During the 23rd Knesset, amidst the split of the Blue and White slate that began when Benny Gantz was chosen as Speaker of the Knesset, Hendel and his fellow Telem MK Zvi Hauser also voted in favor of Gantz' election to the post. This was done in opposition to fellow Telem and Yesh Atid party members and led to the forming of the Unity Government of Blue and White and the Likud.
In March 2020, Hendel and Zvi Hauser formed their own political faction, Derekh Eretz, with Hendel serving as chairman of the faction.

Minister of Communications 

In May 2020, Hendel was appointed as Minister of Communications in the thirty-fifth government of Israel. 

In June 2020, Hendel announced a reform to solve the issue of fake text messages. This problem was prevalent as various groups were taking advantage of other peoples' cell phone numbers and sending phony messages in their name, while assuming their identity.    

Hendel’s ministry led a major reform, enabling and regulating the spread of advanced fiber optics (high speed internet) throughout Israel. 

Hendel adopted the recommendations of the Rosen Committee regarding the postal services. The committee issued its recommendations in February 2019, yet the two previous Ministers of Communications, Ayoob Kara and Dudi Amsalem, both refrained from implementing them.
In June 2020, Hendel requested that the Director-General of Israel's Government Advertising Agency provide the advertising statistics regarding Facebook, in order to reduce the number of governmental advertisements on Facebook and Google, in light of the global protests against them. 

In November 2020, Hendel visited Rwanda, and met with Rwandan President Paul Kagame. The two signed a bilateral agreement between the two countries regarding the promotion of communications and technological entrepreneurship.
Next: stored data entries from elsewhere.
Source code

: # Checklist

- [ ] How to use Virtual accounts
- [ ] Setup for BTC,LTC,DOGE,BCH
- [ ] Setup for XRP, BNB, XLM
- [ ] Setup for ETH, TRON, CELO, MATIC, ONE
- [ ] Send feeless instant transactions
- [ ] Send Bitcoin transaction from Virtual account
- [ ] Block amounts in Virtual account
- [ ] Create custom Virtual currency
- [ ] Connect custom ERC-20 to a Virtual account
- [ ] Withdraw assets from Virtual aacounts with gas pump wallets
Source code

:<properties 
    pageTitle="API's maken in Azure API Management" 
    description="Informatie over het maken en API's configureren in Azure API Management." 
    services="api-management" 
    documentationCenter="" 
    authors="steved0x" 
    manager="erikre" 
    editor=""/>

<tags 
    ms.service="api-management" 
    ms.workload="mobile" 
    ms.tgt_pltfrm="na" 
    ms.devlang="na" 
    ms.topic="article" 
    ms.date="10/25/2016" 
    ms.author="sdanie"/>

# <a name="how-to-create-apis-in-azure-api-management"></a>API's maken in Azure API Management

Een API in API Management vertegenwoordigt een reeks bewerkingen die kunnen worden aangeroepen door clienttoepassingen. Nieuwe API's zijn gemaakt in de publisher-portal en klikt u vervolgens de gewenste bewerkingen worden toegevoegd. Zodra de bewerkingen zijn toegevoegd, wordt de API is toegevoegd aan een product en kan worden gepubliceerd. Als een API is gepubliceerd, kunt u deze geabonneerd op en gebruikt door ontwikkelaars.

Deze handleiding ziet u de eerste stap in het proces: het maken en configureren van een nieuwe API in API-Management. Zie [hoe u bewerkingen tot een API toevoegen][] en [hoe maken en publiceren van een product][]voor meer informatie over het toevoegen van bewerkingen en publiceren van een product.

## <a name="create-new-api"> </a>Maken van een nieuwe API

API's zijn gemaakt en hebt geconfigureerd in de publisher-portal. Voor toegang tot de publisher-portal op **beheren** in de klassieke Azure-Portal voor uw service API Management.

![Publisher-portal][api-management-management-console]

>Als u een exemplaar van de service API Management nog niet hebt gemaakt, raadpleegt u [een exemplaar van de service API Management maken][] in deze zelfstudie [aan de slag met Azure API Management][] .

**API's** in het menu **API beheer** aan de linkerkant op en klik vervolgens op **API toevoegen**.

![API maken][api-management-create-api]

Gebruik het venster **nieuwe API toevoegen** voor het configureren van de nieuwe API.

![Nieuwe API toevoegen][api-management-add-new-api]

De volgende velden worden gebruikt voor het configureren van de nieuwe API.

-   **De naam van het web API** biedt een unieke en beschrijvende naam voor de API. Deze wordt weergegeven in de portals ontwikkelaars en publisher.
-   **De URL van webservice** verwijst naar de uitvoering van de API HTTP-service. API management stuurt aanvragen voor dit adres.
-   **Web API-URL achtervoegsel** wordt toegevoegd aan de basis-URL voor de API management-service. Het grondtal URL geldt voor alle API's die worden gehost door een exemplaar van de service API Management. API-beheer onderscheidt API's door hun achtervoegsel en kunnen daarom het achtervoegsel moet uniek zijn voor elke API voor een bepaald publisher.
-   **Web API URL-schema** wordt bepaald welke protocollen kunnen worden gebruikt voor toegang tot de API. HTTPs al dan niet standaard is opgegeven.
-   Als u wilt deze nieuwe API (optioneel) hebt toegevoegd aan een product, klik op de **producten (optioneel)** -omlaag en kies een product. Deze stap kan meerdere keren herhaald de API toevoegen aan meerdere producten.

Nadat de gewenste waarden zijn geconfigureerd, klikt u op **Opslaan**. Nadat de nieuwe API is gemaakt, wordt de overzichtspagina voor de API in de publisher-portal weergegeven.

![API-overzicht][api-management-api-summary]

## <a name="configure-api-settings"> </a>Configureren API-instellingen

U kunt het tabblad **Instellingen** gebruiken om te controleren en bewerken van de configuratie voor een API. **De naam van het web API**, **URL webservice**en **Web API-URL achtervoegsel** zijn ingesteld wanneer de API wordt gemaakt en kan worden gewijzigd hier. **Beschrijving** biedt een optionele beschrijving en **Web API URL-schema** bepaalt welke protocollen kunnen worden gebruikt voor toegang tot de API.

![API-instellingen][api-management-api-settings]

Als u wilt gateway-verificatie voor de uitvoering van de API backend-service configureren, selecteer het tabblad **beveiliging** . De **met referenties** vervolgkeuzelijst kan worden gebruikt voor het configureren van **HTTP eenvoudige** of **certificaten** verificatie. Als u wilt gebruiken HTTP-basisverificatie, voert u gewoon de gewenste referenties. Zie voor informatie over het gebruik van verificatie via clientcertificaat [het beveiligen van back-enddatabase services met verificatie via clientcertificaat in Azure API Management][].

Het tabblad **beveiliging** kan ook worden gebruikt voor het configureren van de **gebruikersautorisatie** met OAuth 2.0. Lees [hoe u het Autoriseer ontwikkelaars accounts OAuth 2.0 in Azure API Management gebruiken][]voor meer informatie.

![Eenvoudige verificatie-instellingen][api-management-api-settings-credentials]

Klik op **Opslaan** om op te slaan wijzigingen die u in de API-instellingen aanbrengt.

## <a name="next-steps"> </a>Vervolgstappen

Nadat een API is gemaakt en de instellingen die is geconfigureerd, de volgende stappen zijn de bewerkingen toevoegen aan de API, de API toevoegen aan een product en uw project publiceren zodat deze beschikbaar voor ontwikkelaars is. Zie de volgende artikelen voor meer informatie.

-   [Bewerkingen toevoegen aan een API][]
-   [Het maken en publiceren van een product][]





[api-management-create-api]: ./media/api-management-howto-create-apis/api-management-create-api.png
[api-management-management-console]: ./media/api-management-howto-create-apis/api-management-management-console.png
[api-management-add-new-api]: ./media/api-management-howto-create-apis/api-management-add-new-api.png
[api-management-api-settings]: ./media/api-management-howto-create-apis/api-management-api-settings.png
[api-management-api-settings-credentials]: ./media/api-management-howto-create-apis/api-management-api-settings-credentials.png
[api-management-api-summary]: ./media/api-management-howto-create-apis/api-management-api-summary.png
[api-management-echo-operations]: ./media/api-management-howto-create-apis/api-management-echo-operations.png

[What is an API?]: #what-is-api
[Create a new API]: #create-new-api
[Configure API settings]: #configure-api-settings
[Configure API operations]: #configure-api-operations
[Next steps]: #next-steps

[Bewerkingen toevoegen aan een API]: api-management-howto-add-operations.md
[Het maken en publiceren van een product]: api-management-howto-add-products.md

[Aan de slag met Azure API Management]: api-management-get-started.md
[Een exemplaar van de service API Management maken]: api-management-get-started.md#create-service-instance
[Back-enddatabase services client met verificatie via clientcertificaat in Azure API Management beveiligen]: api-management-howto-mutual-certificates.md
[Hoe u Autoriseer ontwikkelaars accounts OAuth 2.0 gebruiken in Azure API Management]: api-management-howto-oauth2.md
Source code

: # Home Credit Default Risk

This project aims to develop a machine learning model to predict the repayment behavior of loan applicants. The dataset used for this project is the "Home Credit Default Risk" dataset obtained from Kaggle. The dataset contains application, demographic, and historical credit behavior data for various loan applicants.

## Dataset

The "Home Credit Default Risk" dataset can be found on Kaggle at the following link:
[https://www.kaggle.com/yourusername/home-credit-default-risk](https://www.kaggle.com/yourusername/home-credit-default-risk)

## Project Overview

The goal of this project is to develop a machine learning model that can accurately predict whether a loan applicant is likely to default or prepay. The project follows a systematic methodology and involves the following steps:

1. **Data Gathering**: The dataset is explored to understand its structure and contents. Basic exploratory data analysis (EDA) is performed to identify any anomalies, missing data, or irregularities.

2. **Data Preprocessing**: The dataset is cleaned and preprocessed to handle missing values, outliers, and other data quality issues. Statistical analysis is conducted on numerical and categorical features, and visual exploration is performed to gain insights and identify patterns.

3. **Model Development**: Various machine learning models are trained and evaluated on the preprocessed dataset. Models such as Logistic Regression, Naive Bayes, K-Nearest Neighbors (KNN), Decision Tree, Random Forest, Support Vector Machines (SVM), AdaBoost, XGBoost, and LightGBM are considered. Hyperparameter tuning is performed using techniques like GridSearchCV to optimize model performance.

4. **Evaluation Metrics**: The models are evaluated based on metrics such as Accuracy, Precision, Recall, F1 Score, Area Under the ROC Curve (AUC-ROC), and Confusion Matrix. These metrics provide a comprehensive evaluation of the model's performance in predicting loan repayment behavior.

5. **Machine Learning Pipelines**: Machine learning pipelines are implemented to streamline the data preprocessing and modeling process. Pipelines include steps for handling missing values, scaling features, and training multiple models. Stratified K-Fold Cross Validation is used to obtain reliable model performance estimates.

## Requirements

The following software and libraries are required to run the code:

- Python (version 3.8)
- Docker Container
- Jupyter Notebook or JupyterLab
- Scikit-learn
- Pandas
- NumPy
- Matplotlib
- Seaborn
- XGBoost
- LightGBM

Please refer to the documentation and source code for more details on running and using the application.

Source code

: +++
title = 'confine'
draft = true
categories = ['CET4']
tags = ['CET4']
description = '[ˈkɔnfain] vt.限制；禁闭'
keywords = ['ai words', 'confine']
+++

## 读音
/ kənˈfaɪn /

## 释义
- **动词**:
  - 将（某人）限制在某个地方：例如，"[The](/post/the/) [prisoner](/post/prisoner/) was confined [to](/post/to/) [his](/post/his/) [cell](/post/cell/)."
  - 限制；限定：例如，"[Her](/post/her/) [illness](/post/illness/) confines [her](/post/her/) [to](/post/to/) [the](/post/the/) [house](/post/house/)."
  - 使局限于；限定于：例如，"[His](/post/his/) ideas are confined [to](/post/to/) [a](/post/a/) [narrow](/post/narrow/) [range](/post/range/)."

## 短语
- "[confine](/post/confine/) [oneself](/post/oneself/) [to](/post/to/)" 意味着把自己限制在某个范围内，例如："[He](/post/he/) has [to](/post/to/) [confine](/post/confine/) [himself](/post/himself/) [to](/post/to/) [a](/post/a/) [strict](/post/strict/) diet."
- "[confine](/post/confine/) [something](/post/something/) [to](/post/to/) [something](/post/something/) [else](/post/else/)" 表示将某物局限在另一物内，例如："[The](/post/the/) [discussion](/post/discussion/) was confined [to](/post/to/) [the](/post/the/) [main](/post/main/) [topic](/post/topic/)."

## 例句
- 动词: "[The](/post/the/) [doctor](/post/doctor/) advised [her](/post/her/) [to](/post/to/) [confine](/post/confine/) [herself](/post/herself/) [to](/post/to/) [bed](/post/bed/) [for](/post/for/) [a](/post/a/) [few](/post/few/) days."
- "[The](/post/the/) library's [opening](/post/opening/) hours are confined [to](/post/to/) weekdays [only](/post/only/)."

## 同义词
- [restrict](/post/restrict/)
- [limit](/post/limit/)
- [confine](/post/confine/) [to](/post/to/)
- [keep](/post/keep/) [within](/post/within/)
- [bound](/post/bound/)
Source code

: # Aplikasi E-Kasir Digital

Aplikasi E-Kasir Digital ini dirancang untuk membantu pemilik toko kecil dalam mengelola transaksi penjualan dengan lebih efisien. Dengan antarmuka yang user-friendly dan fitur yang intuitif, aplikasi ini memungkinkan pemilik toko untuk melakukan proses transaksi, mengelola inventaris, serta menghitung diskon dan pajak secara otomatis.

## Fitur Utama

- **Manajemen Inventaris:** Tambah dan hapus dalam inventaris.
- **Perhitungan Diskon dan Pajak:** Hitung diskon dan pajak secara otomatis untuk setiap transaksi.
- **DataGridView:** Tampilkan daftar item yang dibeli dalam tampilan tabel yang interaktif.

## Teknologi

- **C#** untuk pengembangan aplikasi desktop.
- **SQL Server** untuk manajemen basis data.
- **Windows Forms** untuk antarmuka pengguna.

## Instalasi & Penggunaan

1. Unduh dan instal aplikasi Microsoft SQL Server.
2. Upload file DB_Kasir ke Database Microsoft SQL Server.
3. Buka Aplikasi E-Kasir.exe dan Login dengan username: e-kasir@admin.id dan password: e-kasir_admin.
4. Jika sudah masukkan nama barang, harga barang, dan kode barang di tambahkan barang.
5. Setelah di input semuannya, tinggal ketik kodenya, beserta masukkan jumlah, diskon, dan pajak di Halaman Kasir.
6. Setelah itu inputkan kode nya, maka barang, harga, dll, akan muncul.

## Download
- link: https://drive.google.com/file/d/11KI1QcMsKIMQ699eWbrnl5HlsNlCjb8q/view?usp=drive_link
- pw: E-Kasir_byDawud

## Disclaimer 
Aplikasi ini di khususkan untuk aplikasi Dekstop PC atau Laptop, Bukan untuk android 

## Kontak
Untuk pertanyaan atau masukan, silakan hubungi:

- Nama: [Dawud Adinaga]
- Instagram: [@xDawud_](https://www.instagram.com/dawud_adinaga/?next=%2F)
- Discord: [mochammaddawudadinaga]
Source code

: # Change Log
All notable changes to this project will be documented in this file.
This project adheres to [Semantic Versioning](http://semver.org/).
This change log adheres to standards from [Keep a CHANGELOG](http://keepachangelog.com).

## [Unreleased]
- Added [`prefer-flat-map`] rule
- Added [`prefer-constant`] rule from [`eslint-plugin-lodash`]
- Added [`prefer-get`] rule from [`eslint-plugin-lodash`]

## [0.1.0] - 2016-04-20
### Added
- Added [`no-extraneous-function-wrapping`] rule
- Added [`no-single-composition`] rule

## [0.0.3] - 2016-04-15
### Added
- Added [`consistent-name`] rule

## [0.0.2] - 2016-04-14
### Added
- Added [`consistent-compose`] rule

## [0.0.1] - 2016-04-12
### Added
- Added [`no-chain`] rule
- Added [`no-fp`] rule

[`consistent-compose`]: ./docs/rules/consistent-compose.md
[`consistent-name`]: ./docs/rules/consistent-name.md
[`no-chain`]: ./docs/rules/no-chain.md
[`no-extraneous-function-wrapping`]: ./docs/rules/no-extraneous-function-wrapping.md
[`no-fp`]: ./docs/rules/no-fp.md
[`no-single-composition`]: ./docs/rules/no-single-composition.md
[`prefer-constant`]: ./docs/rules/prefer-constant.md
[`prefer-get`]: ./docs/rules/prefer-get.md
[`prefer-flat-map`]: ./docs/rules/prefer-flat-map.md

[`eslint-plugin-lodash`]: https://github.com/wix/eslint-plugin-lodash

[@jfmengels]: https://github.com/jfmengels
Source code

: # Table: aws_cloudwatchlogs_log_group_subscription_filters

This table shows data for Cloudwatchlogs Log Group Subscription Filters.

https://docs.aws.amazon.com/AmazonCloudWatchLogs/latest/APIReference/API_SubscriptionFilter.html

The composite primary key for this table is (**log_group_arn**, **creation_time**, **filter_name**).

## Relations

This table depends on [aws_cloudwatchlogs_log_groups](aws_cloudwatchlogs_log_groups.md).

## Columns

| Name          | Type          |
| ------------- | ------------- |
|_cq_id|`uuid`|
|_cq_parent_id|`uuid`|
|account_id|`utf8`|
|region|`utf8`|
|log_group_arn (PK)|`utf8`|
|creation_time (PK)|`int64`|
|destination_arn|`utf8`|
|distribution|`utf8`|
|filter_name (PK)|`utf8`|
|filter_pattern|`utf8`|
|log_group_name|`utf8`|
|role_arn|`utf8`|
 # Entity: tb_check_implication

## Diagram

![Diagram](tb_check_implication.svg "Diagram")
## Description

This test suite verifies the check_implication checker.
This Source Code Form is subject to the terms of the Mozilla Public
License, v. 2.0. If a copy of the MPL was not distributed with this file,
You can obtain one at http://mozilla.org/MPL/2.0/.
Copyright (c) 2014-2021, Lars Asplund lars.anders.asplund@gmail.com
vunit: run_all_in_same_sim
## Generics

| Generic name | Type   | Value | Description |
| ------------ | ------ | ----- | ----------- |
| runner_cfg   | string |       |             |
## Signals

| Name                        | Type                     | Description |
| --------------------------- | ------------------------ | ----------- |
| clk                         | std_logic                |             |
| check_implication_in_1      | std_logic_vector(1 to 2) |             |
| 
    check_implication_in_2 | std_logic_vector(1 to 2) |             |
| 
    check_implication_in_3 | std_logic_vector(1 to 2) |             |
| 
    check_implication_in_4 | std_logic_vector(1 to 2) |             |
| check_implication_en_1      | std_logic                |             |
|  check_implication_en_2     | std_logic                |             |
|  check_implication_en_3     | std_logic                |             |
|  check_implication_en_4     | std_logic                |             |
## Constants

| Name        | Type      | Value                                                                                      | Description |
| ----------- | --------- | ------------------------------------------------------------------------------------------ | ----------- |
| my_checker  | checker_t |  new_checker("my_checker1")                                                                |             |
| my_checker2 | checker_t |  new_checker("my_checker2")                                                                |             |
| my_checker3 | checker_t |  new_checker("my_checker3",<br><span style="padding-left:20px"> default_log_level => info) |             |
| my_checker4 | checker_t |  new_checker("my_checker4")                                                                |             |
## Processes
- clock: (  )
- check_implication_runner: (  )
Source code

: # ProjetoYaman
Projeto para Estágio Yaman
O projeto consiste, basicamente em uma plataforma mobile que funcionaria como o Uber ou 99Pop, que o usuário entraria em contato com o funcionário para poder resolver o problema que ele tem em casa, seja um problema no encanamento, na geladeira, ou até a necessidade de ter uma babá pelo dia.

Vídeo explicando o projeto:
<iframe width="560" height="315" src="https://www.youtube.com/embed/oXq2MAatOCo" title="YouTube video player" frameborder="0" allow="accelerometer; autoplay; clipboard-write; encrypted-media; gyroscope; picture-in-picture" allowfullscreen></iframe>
During his visit, Hendel also met with the Rwandan Minister of Communications.

On 9 December 2020, Hendel and Zvi Hauser announced that they will join Gideon Sa'ar's new party, New Hope. In December 2020 Hendel was relieved by Benny Gantz from his position as Minister of Communications due to Hendel's joining New Hope.

The following day, Hendel recommended the approval of the HOT company joining ICB’s optical fibers initiative, and he published a hearing for the reduction of Bezeq’s landline rates.

Second Term as Minister of Communications 

Hendel was placed fourth on New Hope's list for the 2021 elections. He retained his seat in the Knesset as New Hope won six seats.

In June 2021, Hendel again became Minister of Communications in the thirty-sixth government of Israel. He resigned his Knesset seat under the Norwegian Law and was replaced by Zvi Hauser.

Just a few days after taking office, Hendel approved the cancellation of the separation between internet supplier and infrastructure. The reform would enable customers to purchase internet service via one single provider and to solve any issues through that provided. Previously, customers would need to purchase internet infrastructure and the services separately.  
In December 2021, Hendel led the decision to lower the rates of telephone landlines by 40%.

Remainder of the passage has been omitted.